I saw her tramping that endless road under the sun and the moon. But a brand had been put on me that I could neither walk, work, nor pray away. I did not know what it was, and I could get rid of it only by conquering Nicolo, winning Miranda of England.
“I must go in one more minute. When can I come back?”
“Never.”
I laughed at her. She laughed too and wiped her eyes.
“Still, it’s no use, Marco,” she murmured earnestly. “I’m not going back in love with you, and I’m going to do nothing to interfere with my being a queen in the Court of Kublai Khan. And in that I have support so great that you’ll know I’ll stick to it.”
“The support of Nicolo?”
“Your mind runs on him. No, my saints.”
“Did your saints object to what we did before?”
“No, because I was your slave. But I’m not your slave now—I belong to Nicolo. You think we can still make love as we did before until you can get me back or make some other deal, but we can’t. Even if I wanted to, I’m still safe—I can still abstain. And that’s because of a contract I made with my saints.”
“What contract?”
“I told you once. When I tell you again, go. On that night, I wasn’t at all sure I could go into slavery. I had been burned and thought it would happen again and again until I told my secret, and so would be ransomed. So I promised that if I won, I would be a dutiful slave—a loyal slave.”

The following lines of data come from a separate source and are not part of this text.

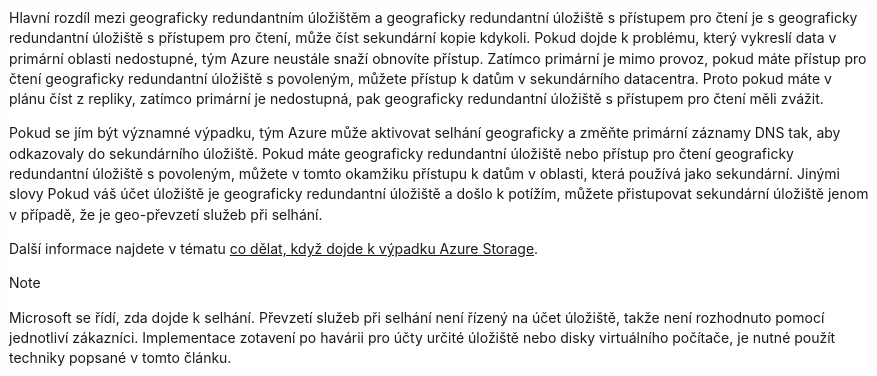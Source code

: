 Hlavní rozdíl mezi geograficky redundantním úložištěm a geograficky redundantní úložiště s přístupem pro čtení je s geograficky redundantní úložiště s přístupem pro čtení, může číst sekundární kopie kdykoli. Pokud dojde k problému, který vykreslí data v primární oblasti nedostupné, tým Azure neustále snaží obnovíte přístup. Zatímco primární je mimo provoz, pokud máte přístup pro čtení geograficky redundantní úložiště s povoleným, můžete přístup k datům v sekundárního datacentra. Proto pokud máte v plánu číst z repliky, zatímco primární je nedostupná, pak geograficky redundantní úložiště s přístupem pro čtení měli zvážit.

Pokud se jím být významné výpadku, tým Azure může aktivovat selhání geograficky a změňte primární záznamy DNS tak, aby odkazovaly do sekundárního úložiště. Pokud máte geograficky redundantní úložiště nebo přístup pro čtení geograficky redundantní úložiště s povoleným, můžete v tomto okamžiku přístupu k datům v oblasti, která používá jako sekundární. Jinými slovy Pokud váš účet úložiště je geograficky redundantní úložiště a došlo k potížím, můžete přistupovat sekundární úložiště jenom v případě, že je geo-převzetí služeb při selhání.

Další informace najdete v tématu [co dělat, když dojde k výpadku Azure Storage](../articles/storage/common/storage-disaster-recovery-guidance.md). 

>[!NOTE] 
>Microsoft se řídí, zda dojde k selhání. Převzetí služeb při selhání není řízený na účet úložiště, takže není rozhodnuto pomocí jednotliví zákazníci. Implementace zotavení po havárii pro účty určité úložiště nebo disky virtuálního počítače, je nutné použít techniky popsané v tomto článku.



[1]: ./media/virtual-machines-common-backup-and-disaster-recovery-for-azure-iaas-disks/backup-and-disaster-recovery-for-azure-iaas-disks-1.png
[2]: ./media/virtual-machines-common-backup-and-disaster-recovery-for-azure-iaas-disks/backup-and-disaster-recovery-for-azure-iaas-disks-2.png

Miranda was speaking very quietly and her face was still, but I felt a force within her that I knew by no name but steadfastness. What else could I expect of one who had gone, not been led, three-fourths of the way from Venice to the Court of Kublai Khan?
“Do you realize what you’re saying?” I asked.
“Partly.”
“I’ve got to take you from Nicolo before he takes you himself or presents you to the Khan. And he won’t sell you.”
“I don’t think you can, when he has so much more power. But you have another course—to let me alone.”
“If he should die, I could make full claim as his heir. There’d be a will disinheriting me, but Maffeo would be glad to divide with me out here on the desert.”
“You told me once that if you kill him, you will fail in your venture and go to Hell.”
“I think he may meet his death trying to kill me. If I pick the time and place and provocation, it would be almost sure.” And that was the idea that had struck and lightly stunned my brain early in the visit.
“Your minute’s up and I want you to go.”
“I must go, but I’ll come back.”
“I don’t want you to and you have no right to.”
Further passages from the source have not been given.